Relief is on the way, no, I don't mean the kind you get with " plop plop fizz fizz", save that for stomach ailments. I am talking about the coolness in the air. Sure, it will probably get back to being stuffy hot in the afternoons, but I am going to enjoy the cooler temperatures while we have them.
Anthony Gray and me did our regular Saturday morning excursion out toward the southern part of Wilson County and then headed for points east. There were times that the chill made us raise our windows until we felt stuffy and then we had to roll them back down. Because of the cooler weather, we did not see a single member of the Swallow family. Up through last week there were plenty Barn Swallows flying about for us to take notice of them. This week, it looked like a ghost town in the sky, none, nada, and gone. Swallows are another species that rely solely on the flying insect population for their meals. As the weather changes and the temperatures start dropping, it triggers a part of the brain in birds to migrate south where there is plenty for them to eat.
Headed towards Norene from the Cedars of Lebanon State Park, we heard the song of a White-eyed Vireo echoing through the stillness of the surrounding forest. This bird is a member of the Warbler clan, which migrates here in the spring time to mate, nest, and rear their young. Before it gets too cool, it will also head south where the weather is a little warmer and the food supply makes for easy picking.
Also on Norene Road, in the large deciduous tract, one lonely Summer Tanager was calling. His favorite food is "waspers", or to be politically correct, Wasp. There have been many a time that I would desire to have a nesting pair here close to my home because of the red wasp that frequent my yard. I did figure a way to rid myself of the pesky bug. They would land in my birdbath and being so lite, they could walk on water, where they would not break the surface tension. An old gold panning trick would help me find a way to defeat that situation. Add a drop of Dawn dish-washing detergent to the bath and any wasp that landed on it would sink and drown. That really works.

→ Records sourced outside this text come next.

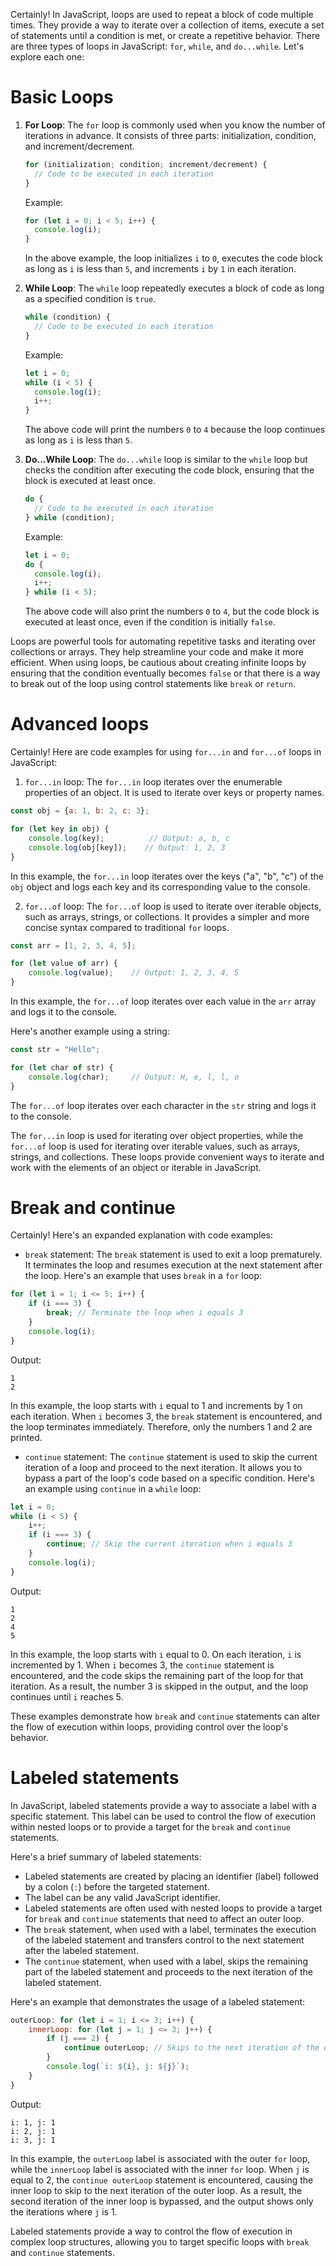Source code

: Certainly! In JavaScript, loops are used to repeat a block of code multiple times. They provide a way to iterate over a
collection of items, execute a set of statements until a condition is met, or create a repetitive behavior. There are
three types of loops in JavaScript: `for`, `while`, and `do...while`. Let's explore each one:

# Basic Loops

1. **For Loop**: The `for` loop is commonly used when you know the number of iterations in advance. It consists of three
   parts: initialization, condition, and increment/decrement.

   ```javascript
   for (initialization; condition; increment/decrement) {
     // Code to be executed in each iteration
   }
   ```

   Example:

   ```javascript
   for (let i = 0; i < 5; i++) {
     console.log(i);
   }
   ```

   In the above example, the loop initializes `i` to `0`, executes the code block as long as `i` is less than `5`, and
   increments `i` by `1` in each iteration.

2. **While Loop**: The `while` loop repeatedly executes a block of code as long as a specified condition is `true`.

   ```javascript
   while (condition) {
     // Code to be executed in each iteration
   }
   ```

   Example:

   ```javascript
   let i = 0;
   while (i < 5) {
     console.log(i);
     i++;
   }
   ```

   The above code will print the numbers `0` to `4` because the loop continues as long as `i` is less than `5`.

3. **Do...While Loop**: The `do...while` loop is similar to the `while` loop but checks the condition after executing
   the code block, ensuring that the block is executed at least once.

   ```javascript
   do {
     // Code to be executed in each iteration
   } while (condition);
   ```

   Example:

   ```javascript
   let i = 0;
   do {
     console.log(i);
     i++;
   } while (i < 5);
   ```

   The above code will also print the numbers `0` to `4`, but the code block is executed at least once, even if the
   condition is initially `false`.

Loops are powerful tools for automating repetitive tasks and iterating over collections or arrays. They help streamline
your code and make it more efficient. When using loops, be cautious about creating infinite loops by ensuring that the
condition eventually becomes `false` or that there is a way to break out of the loop using control statements
like `break` or `return`.

# Advanced loops

Certainly! Here are code examples for using `for...in` and `for...of` loops in JavaScript:

1. `for...in` loop:
   The `for...in` loop iterates over the enumerable properties of an object. It is used to iterate over keys or property
   names.

```javascript
const obj = {a: 1, b: 2, c: 3};

for (let key in obj) {
    console.log(key);          // Output: a, b, c
    console.log(obj[key]);    // Output: 1, 2, 3
}
```

In this example, the `for...in` loop iterates over the keys ("a", "b", "c") of the `obj` object and logs each key and
its corresponding value to the console.

2. `for...of` loop:
   The `for...of` loop is used to iterate over iterable objects, such as arrays, strings, or collections. It provides a
   simpler and more concise syntax compared to traditional `for` loops.

```javascript
const arr = [1, 2, 3, 4, 5];

for (let value of arr) {
    console.log(value);    // Output: 1, 2, 3, 4, 5
}
```

In this example, the `for...of` loop iterates over each value in the `arr` array and logs it to the console.

Here's another example using a string:

```javascript
const str = "Hello";

for (let char of str) {
    console.log(char);     // Output: H, e, l, l, o
}
```

The `for...of` loop iterates over each character in the `str` string and logs it to the console.

The `for...in` loop is used for iterating over object properties, while the `for...of` loop is used for iterating over
iterable values, such as arrays, strings, and collections. These loops provide convenient ways to iterate and work with
the elements of an object or iterable in JavaScript.

# Break and continue

Certainly! Here's an expanded explanation with code examples:

- `break` statement:
  The `break` statement is used to exit a loop prematurely. It terminates the loop and resumes execution at the next
  statement after the loop. Here's an example that uses `break` in a `for` loop:

```javascript
for (let i = 1; i <= 5; i++) {
    if (i === 3) {
        break; // Terminate the loop when i equals 3
    }
    console.log(i);
}
```

Output:

```
1
2
```

In this example, the loop starts with `i` equal to 1 and increments by 1 on each iteration. When `i` becomes 3,
the `break` statement is encountered, and the loop terminates immediately. Therefore, only the numbers 1 and 2 are
printed.

- `continue` statement:
  The `continue` statement is used to skip the current iteration of a loop and proceed to the next iteration. It allows
  you to bypass a part of the loop's code based on a specific condition. Here's an example using `continue` in a `while`
  loop:

```javascript
let i = 0;
while (i < 5) {
    i++;
    if (i === 3) {
        continue; // Skip the current iteration when i equals 3
    }
    console.log(i);
}
```

Output:

```
1
2
4
5
```

In this example, the loop starts with `i` equal to 0. On each iteration, `i` is incremented by 1. When `i` becomes 3,
the `continue` statement is encountered, and the code skips the remaining part of the loop for that iteration. As a
result, the number 3 is skipped in the output, and the loop continues until `i` reaches 5.

These examples demonstrate how `break` and `continue` statements can alter the flow of execution within loops, providing
control over the loop's behavior.

# Labeled statements

In JavaScript, labeled statements provide a way to associate a label with a specific statement. This label can be used
to control the flow of execution within nested loops or to provide a target for the `break` and `continue` statements.

Here's a brief summary of labeled statements:

- Labeled statements are created by placing an identifier (label) followed by a colon (`:`) before the targeted
  statement.
- The label can be any valid JavaScript identifier.
- Labeled statements are often used with nested loops to provide a target for `break` and `continue` statements that
  need to affect an outer loop.
- The `break` statement, when used with a label, terminates the execution of the labeled statement and transfers control
  to the next statement after the labeled statement.
- The `continue` statement, when used with a label, skips the remaining part of the labeled statement and proceeds to
  the next iteration of the labeled statement.

Here's an example that demonstrates the usage of a labeled statement:

```javascript
outerLoop: for (let i = 1; i <= 3; i++) {
    innerLoop: for (let j = 1; j <= 3; j++) {
        if (j === 2) {
            continue outerLoop; // Skips to the next iteration of the outer loop
        }
        console.log(`i: ${i}, j: ${j}`);
    }
}
```

Output:

```
i: 1, j: 1
i: 2, j: 1
i: 3, j: 1
```

In this example, the `outerLoop` label is associated with the outer `for` loop, while the `innerLoop` label is
associated with the inner `for` loop. When `j` is equal to 2, the `continue outerLoop` statement is encountered, causing
the inner loop to skip to the next iteration of the outer loop. As a result, the second iteration of the inner loop is
bypassed, and the output shows only the iterations where `j` is 1.

Labeled statements provide a way to control the flow of execution in complex loop structures, allowing you to target
specific loops with `break` and `continue` statements.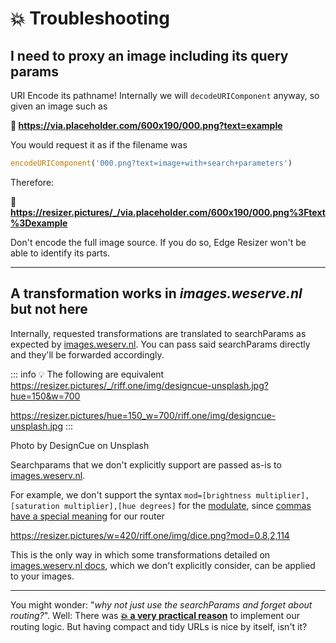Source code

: # 💥 Troubleshooting

## I need to proxy an image including its query params

URI Encode its pathname! Internally we will `decodeURIComponent` anyway, so given an image such as

<labeled-image src="https://via.placeholder.com/600x190/000.png?text=example"><b>🔗 https://via.placeholder.com/600x190/000.png?text=example</b></labeled-image>


You would request it as if the filename was 

```js
encodeURIComponent('000.png?text=image+with+search+parameters')
```

Therefore:

<labeled-image src="https://resizer.pictures/_/via.placeholder.com/600x190/000.png%3Ftext%3Dexample"><b>🔗 https://resizer.pictures/_/via.placeholder.com/600x190/000.png%3Ftext%3Dexample</b></labeled-image>

Don't encode the full image source. If you do so, Edge Resizer won't be able to identify its parts.

------

## A transformation works in *images.weserve.nl* but not here

Internally, requested transformations are translated to searchParams as expected by  [images.weserv.nl](https://images.weserv.nl). You can pass said searchParams directly and they'll be forwarded accordingly. 


::: info 💡 The following are equivalent
https://resizer.pictures/_/riff.one/img/designcue-unsplash.jpg?hue=150&w=700

https://resizer.pictures/hue=150_w=700/riff.one/img/designcue-unsplash.jpg
:::



<labeled-image src="https://resizer.pictures/ch=150_w=700/riff.one/img/designcue-unsplash.jpg">Photo by DesignCue on Unsplash </labeled-image>

Searchparams that we don't explicitly support are passed as-is to [images.weserv.nl](https://images.weserv.nl). 

For example, we don't support the syntax  `mod=[brightness multiplier],[saturation multiplier],[hue degrees]`  for the [modulate](https://images.weserv.nl/docs/adjustment.html#modulate), since [commas have a special meaning](routing.html#_5-alternative-transformation-separators) for our router

<labeled-image src="https://resizer.pictures/w=420/riff.one/img/dice.png?mod=0.8,2,114">https://resizer.pictures/w=420/riff.one/img/dice.png?mod=0.8,2,114</labeled-image>


This is the only way in which some transformations detailed on [images.weserv.nl docs](https://images.weserv.nl/docs/), which we don't explicitly consider, can be applied to your images.

---

You might wonder: "*why not just use the searchParams and forget about routing?*". Well: There was  **[:boom: a very practical reason](use_cases.html)** to implement our routing logic. But having compact and tidy URLs is nice by itself, isn't it?
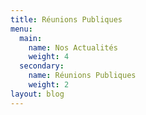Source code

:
 ```yaml
---
title: Réunions Publiques
menu:
  main:
    name: Nos Actualités
    weight: 4
  secondary:
    name: Réunions Publiques
    weight: 2
layout: blog
---
```


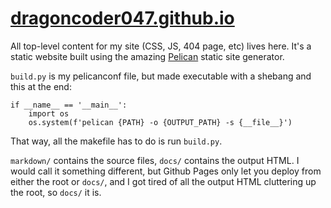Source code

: # [dragoncoder047.github.io](https://dragoncoder047.github.io)

All top-level content for my site (CSS, JS, 404 page, etc) lives here. It's a static website built using the amazing [Pelican](https://getpelican.com) static site generator.

`build.py` is my pelicanconf file, but made executable with a shebang and this at the end:

```py3
if __name__ == '__main__':
    import os
    os.system(f'pelican {PATH} -o {OUTPUT_PATH} -s {__file__}')
```

That way, all the makefile has to do is run `build.py`.

`markdown/` contains the source files, `docs/` contains the output HTML. I would call it something different, but Github Pages only let you deploy from either the root or `docs/`, and I got tired of all the output HTML cluttering up the root, so `docs/` it is.
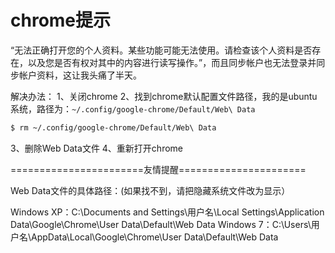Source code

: # chrome提示

 “无法正确打开您的个人资料。某些功能可能无法使用。请检查该个人资料是否存在，以及您是否有权对其中的内容进行读写操作。”，而且同步帐户也无法登录并同步帐户资料，这让我头痛了半天。
 
 解决办法：
1、关闭chrome
2、找到chrome默认配置文件路径，我的是ubuntu系统，路径为：`~/.config/google-chrome/Default/Web\ Data`

```bash
$ rm ~/.config/google-chrome/Default/Web\ Data
```
3、删除Web Data文件
4、重新打开chrome

=======================友情提醒======================

Web Data文件的具体路径：(如果找不到，请把隐藏系统文件改为显示）

Windows XP：C:\Documents and Settings\用户名\Local Settings\Application Data\Google\Chrome\User Data\Default\Web Data
Windows 7：C:\Users\用户名\AppData\Local\Google\Chrome\User Data\Default\Web Data
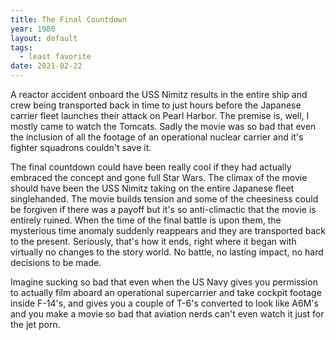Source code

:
 ```yaml
---
title: The Final Countdown
year: 1980
layout: default
tags:
  - least favorite
date: 2021-02-22
---
```

A reactor accident onboard the USS Nimitz results in the entire ship and crew being transported back in time to just hours before the Japanese carrier fleet launches their attack on Pearl Harbor. The premise is, well, I mostly came to watch the Tomcats. Sadly the movie was so bad that even the inclusion of all the footage of an operational nuclear carrier and it's fighter squadrons couldn't save it.

The final countdown could have been really cool if they had actually embraced the concept and gone full Star Wars. The climax of the movie should have been the USS Nimitz taking on the entire Japanese fleet singlehanded. The movie builds tension and some of the cheesiness could be forgiven if there was a payoff but it's so anti-climactic that the movie is entirely ruined. When the time of the final battle is upon them, the mysterious time anomaly suddenly reappears and they are transported back to the present. Seriously, that's how it ends, right where it began with virtually no changes to the story world. No battle, no lasting impact, no hard decisions to be made.

Imagine sucking so bad that even when the US Navy gives you permission to actually film aboard an operational supercarrier and take cockpit footage inside F-14's, and gives you a couple of T-6's converted to look like A6M's and you make a movie so bad that aviation nerds can't even watch it just for the jet porn.
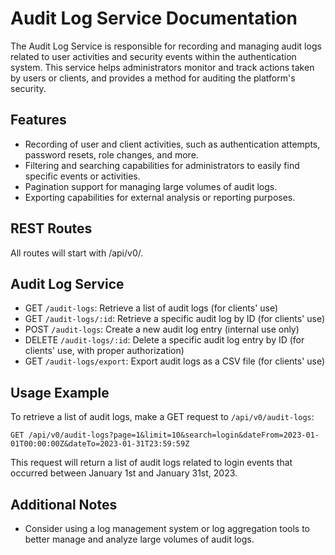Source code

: # Audit Log Service Documentation

The Audit Log Service is responsible for recording and managing audit logs related to user activities and security events within the authentication system. This service helps administrators monitor and track actions taken by users or clients, and provides a method for auditing the platform's security.

## Features

-   Recording of user and client activities, such as authentication attempts, password resets, role changes, and more.
-   Filtering and searching capabilities for administrators to easily find specific events or activities.
-   Pagination support for managing large volumes of audit logs.
-   Exporting capabilities for external analysis or reporting purposes.

## REST Routes

All routes will start with /api/v0/.

## Audit Log Service

-   GET `/audit-logs`: Retrieve a list of audit logs (for clients' use)
-   GET `/audit-logs/:id`: Retrieve a specific audit log by ID (for clients' use)
-   POST `/audit-logs`: Create a new audit log entry (internal use only)
-   DELETE `/audit-logs/:id`: Delete a specific audit log entry by ID (for clients' use, with proper authorization)
-   GET `/audit-logs/export`: Export audit logs as a CSV file (for clients' use)

## Usage Example

To retrieve a list of audit logs, make a GET request to `/api/v0/audit-logs`:

```HTTP
GET /api/v0/audit-logs?page=1&limit=10&search=login&dateFrom=2023-01-01T00:00:00Z&dateTo=2023-01-31T23:59:59Z
```

This request will return a list of audit logs related to login events that occurred between January 1st and January 31st, 2023.

## Additional Notes

-   Consider using a log management system or log aggregation tools to better manage and analyze large volumes of audit logs.
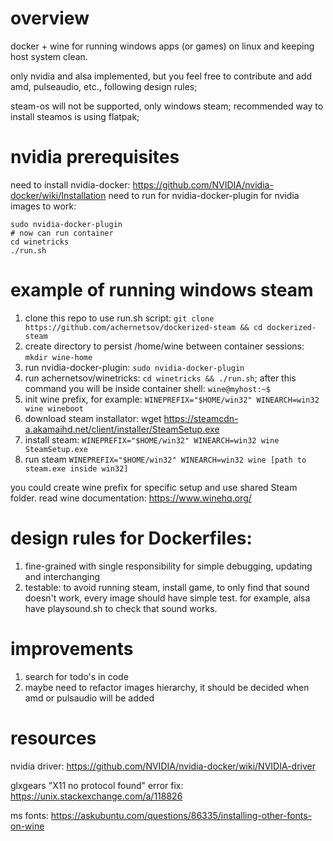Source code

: # overview
docker + wine for running windows apps (or games) on linux and keeping host system clean.

only nvidia and alsa implemented, but you feel free to contribute and add amd, pulseaudio, etc., following design rules;

steam-os will not be supported, only windows steam; recommended way to install steamos is using flatpak;

# nvidia prerequisites
need to install nvidia-docker: https://github.com/NVIDIA/nvidia-docker/wiki/Installation
need to run for nvidia-docker-plugin for nvidia images to work:
```
sudo nvidia-docker-plugin
# now can run container
cd winetricks
./run.sh
```

# example of running windows steam
1. clone this repo to use run.sh script: ```git clone https://github.com/achernetsov/dockerized-steam && cd dockerized-steam```
2. create directory to persist /home/wine between container sessions: ```mkdir wine-home```
3. run nvidia-docker-plugin: ```sudo nvidia-docker-plugin```
4. run achernetsov/winetricks: ```cd winetricks && ./run.sh```; after this command you will be inside container shell: ```wine@myhost:~$```
5. init wine prefix, for example: ```WINEPREFIX="$HOME/win32" WINEARCH=win32 wine wineboot```
6. download steam installator: wget https://steamcdn-a.akamaihd.net/client/installer/SteamSetup.exe
7. install steam: ```WINEPREFIX="$HOME/win32" WINEARCH=win32 wine SteamSetup.exe```
8. run steam ```WINEPREFIX="$HOME/win32" WINEARCH=win32 wine [path to steam.exe inside win32]```

you could create wine prefix for specific setup and use shared Steam folder. read wine documentation: https://www.winehq.org/

# design rules for Dockerfiles:
1. fine-grained with single responsibility for simple debugging, updating and interchanging
2. testable: 
to avoid running steam, install game, to only find that sound doesn't work, 
every image should have simple test. for example, alsa have playsound.sh to check that sound works.

# improvements
1. search for todo's in code
2. maybe need to refactor images hierarchy, it should be decided when amd or pulsaudio will be added

# resources
nvidia driver: https://github.com/NVIDIA/nvidia-docker/wiki/NVIDIA-driver

glxgears "X11 no protocol found" error fix: https://unix.stackexchange.com/a/118826

ms fonts: https://askubuntu.com/questions/86335/installing-other-fonts-on-wine
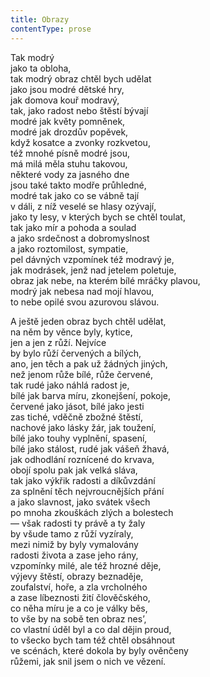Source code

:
 ```yaml
---
title: Obrazy
contentType: prose
---
```


Tak modrý  
jako ta obloha,  
tak modrý obraz chtěl bych udělat  
jako jsou modré dětské hry,  
jak domova kouř modravý,  
tak, jako radost nebo štěstí bývají  
modré jak květy pomněnek,  
modré jak drozdův popěvek,  
když kosatce a zvonky rozkvetou,  
též mnohé písně modré jsou,  
má milá měla stuhu takovou,  
některé vody za jasného dne  
jsou také takto modře průhledné,  
modré tak jako co se vábně tají  
v dáli, z níž veselé se hlasy ozývají,  
jako ty lesy, v kterých bych se chtěl toulat,  
tak jako mír a pohoda a soulad  
a jako srdečnost a dobromyslnost  
a jako roztomilost, sympatie,  
pel dávných vzpomínek též modravý je,  
jak modrásek, jenž nad jetelem poletuje,  
obraz jak nebe, na kterém bílé mráčky plavou,  
modrý jak nebesa nad mojí hlavou,  
to nebe opilé svou azurovou slávou.

A ještě jeden obraz bych chtěl udělat,  
na něm by věnce byly, kytice,  
jen a jen z růží. Nejvíce  
by bylo růží červených a bílých,  
ano, jen těch a pak už žádných jiných,  
než jenom růže bílé, růže červené,  
tak rudé jako náhlá radost je,  
bílé jak barva míru, zkonejšení, pokoje,  
červené jako jásot, bílé jako jesti  
zas tiché, vděčně zbožné štěstí,  
nachové jako lásky žár, jak toužení,  
bílé jako touhy vyplnění, spasení,  
bílé jako stálost, rudé jak vášeň žhavá,  
jak odhodlání roznícené do krvava,  
obojí spolu pak jak velká sláva,  
tak jako výkřik radosti a díkůvzdání  
za splnění těch nejvroucnějších přání  
a jako slavnost, jako svátek všech  
po mnoha zkouškách zlých a bolestech  
— však radosti ty právě a ty žaly  
by všude tamo z růží vyzíraly,  
mezi nimiž by byly vymalovány  
radosti života a zase jeho rány,  
vzpomínky milé, ale též hrozné děje,  
výjevy štěstí, obrazy beznaděje,  
zoufalství, hoře, a zla vrcholného  
a zase líbeznosti žití člověčského,  
co něha míru je a co je války běs,  
to vše by na sobě ten obraz nes’,  
co vlastní úděl byl a co dal dějin proud,  
to všecko bych tam též chtěl obsáhnout  
ve scénách, které dokola by byly ověnčeny  
růžemi, jak snil jsem o nich ve vězení.
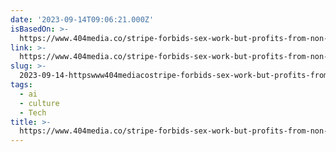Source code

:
 ```yaml
---
date: '2023-09-14T09:06:21.000Z'
isBasedOn: >-
  https://www.404media.co/stripe-forbids-sex-work-but-profits-from-non-consensual-porn/
link: >-
  https://www.404media.co/stripe-forbids-sex-work-but-profits-from-non-consensual-porn/
slug: >-
  2023-09-14-httpswww404mediacostripe-forbids-sex-work-but-profits-from-non-consensual-porn
tags:
  - ai
  - culture
  - Tech
title: >-
  https://www.404media.co/stripe-forbids-sex-work-but-profits-from-non-consensual-porn/
---
```


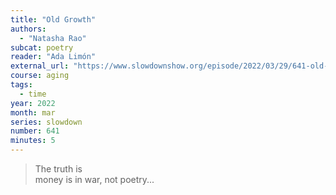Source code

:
 ```yaml
---
title: "Old Growth"
authors:
  - "Natasha Rao"
subcat: poetry
reader: "Ada Limón"
external_url: "https://www.slowdownshow.org/episode/2022/03/29/641-old-growth"
course: aging
tags:
  - time
year: 2022
month: mar
series: slowdown
number: 641
minutes: 5
---
```


> The truth is  
money is in war, not poetry...
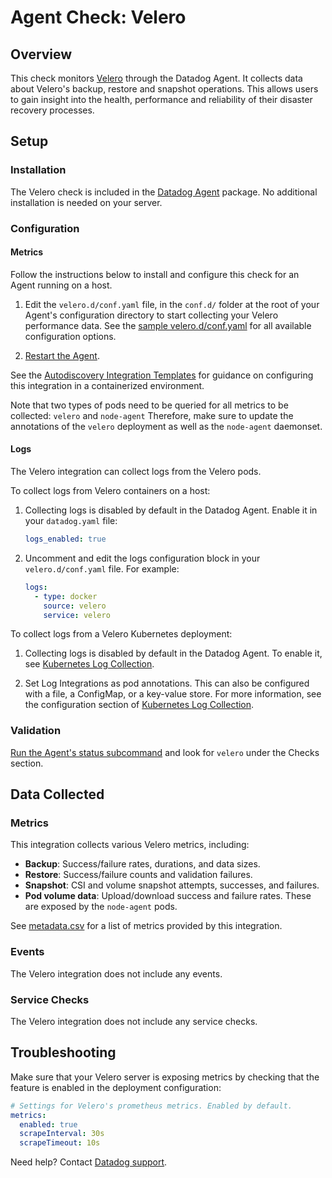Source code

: # Agent Check: Velero

## Overview

This check monitors [Velero][1] through the Datadog Agent. It collects data about Velero's backup, restore and snapshot operations. This allows users to gain insight into the health, performance and reliability of their disaster recovery processes.

## Setup

### Installation

The Velero check is included in the [Datadog Agent][2] package.
No additional installation is needed on your server.

### Configuration

#### Metrics

<!-- xxx tabs xxx -->
<!-- xxx tab "Host" xxx -->

Follow the instructions below to install and configure this check for an Agent running on a host. 

1. Edit the `velero.d/conf.yaml` file, in the `conf.d/` folder at the root of your Agent's configuration directory to start collecting your Velero performance data. See the [sample velero.d/conf.yaml][4] for all available configuration options.

2. [Restart the Agent][5].

<!-- xxz tab xxx -->
<!-- xxx tab "Kubernetes" xxx -->

See the [Autodiscovery Integration Templates][3] for guidance on configuring this integration in a containerized environment.

Note that two types of pods need to be queried for all metrics to be collected: `velero` and `node-agent`
Therefore, make sure to update the annotations of the `velero` deployment as well as the `node-agent` daemonset.

<!-- xxz tab xxx -->
<!-- xxz tabs xxx -->

#### Logs

The Velero integration can collect logs from the Velero pods.

<!-- xxx tabs xxx -->
<!-- xxx tab "Host" xxx -->

To collect logs from Velero containers on a host:

1. Collecting logs is disabled by default in the Datadog Agent. Enable it in your `datadog.yaml` file:

   ```yaml
   logs_enabled: true
   ```

2. Uncomment and edit the logs configuration block in your `velero.d/conf.yaml` file. For example:

   ```yaml
   logs:
     - type: docker
       source: velero
       service: velero
   ```

<!-- xxz tab xxx -->
<!-- xxx tab "Kubernetes" xxx -->

To collect logs from a Velero Kubernetes deployment:

1. Collecting logs is disabled by default in the Datadog Agent. To enable it, see [Kubernetes Log Collection][10].

2. Set Log Integrations as pod annotations. This can also be configured with a file, a ConfigMap, or a key-value store. For more information, see the configuration section of [Kubernetes Log Collection][11].

<!-- xxz tab xxx -->
<!-- xxz tabs xxx -->

### Validation

[Run the Agent's status subcommand][6] and look for `velero` under the Checks section.

## Data Collected

### Metrics

This integration collects various Velero metrics, including:

- **Backup**: Success/failure rates, durations, and data sizes.
- **Restore**: Success/failure counts and validation failures.
- **Snapshot**: CSI and volume snapshot attempts, successes, and failures.
- **Pod volume data**: Upload/download success and failure rates. These are exposed by the `node-agent` pods.

See [metadata.csv][7] for a list of metrics provided by this integration.

### Events

The Velero integration does not include any events.

### Service Checks

The Velero integration does not include any service checks.

## Troubleshooting

Make sure that your Velero server is exposing metrics by checking that the feature is enabled in the deployment configuration:

```yaml
# Settings for Velero's prometheus metrics. Enabled by default.
metrics:
  enabled: true
  scrapeInterval: 30s
  scrapeTimeout: 10s
```

Need help? Contact [Datadog support][9].


[1]: https://velero.io
[2]: /account/settings/agent/latest
[3]: https://docs.datadoghq.com/agent/kubernetes/integrations/
[4]: https://github.com/DataDog/integrations-core/blob/master/velero/datadog_checks/velero/data/conf.yaml.example
[5]: https://docs.datadoghq.com/agent/guide/agent-commands/#start-stop-and-restart-the-agent
[6]: https://docs.datadoghq.com/agent/guide/agent-commands/#agent-status-and-information
[7]: https://github.com/DataDog/integrations-core/blob/master/velero/metadata.csv
[9]: https://docs.datadoghq.com/help/
[10]: https://docs.datadoghq.com/agent/kubernetes/log/#setup
[11]: https://docs.datadoghq.com/agent/kubernetes/log/#configuration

I would surmise that the one bird that was most heard today was the Carolina Wren. We did hear it singing in at least eight of our stops today, especially around the Watertown area. At one place, along a creek, a pair of Mockingbirds were seen chasing off a Belted Kingfisher. We could hear his protests all along the small creek until he was finally out of earshot. I couldn't figure out why the Mockers were fussing so much, because the Kingfisher doesn't eat what the Mockingbirds desire.
With the sudden influx of Ruby-throated Hummingbirds, I placed out four more, two in the front yard and two more out in the back. I took a chair so I could see how long it would be before one of the Hummers found it. By the time, just a few seconds, almost by the time it took to move twenty feet to have a seat, there was one drinking from it and another trying to remove him from the premises. Within another three weeks, most of the Hummers here in my yard should be history.
This past Wednesday, while I was doing my breakfast dishes, I looked out the kitchen window at a very young Mourning Dove, just sitting close to where he was eating the seeds on the ground. I thought of how later in life, he would one day be producing offspring's of his own. I looked away for only a couple of seconds and when my gaze returned, my baby dove was in the clutches of a Coopers Hawk. I could see his tiny body jerking in the Hawks talons as from my point of view, they were only about five feet in front of the window. The young Dove was doomed from the instant it was grabbed as the Hawk's claws would be like getting stabbed by a dagger. I felt a sudden surge of sadness that is still with me even today. Why couldn't it have been a starling, no such luck.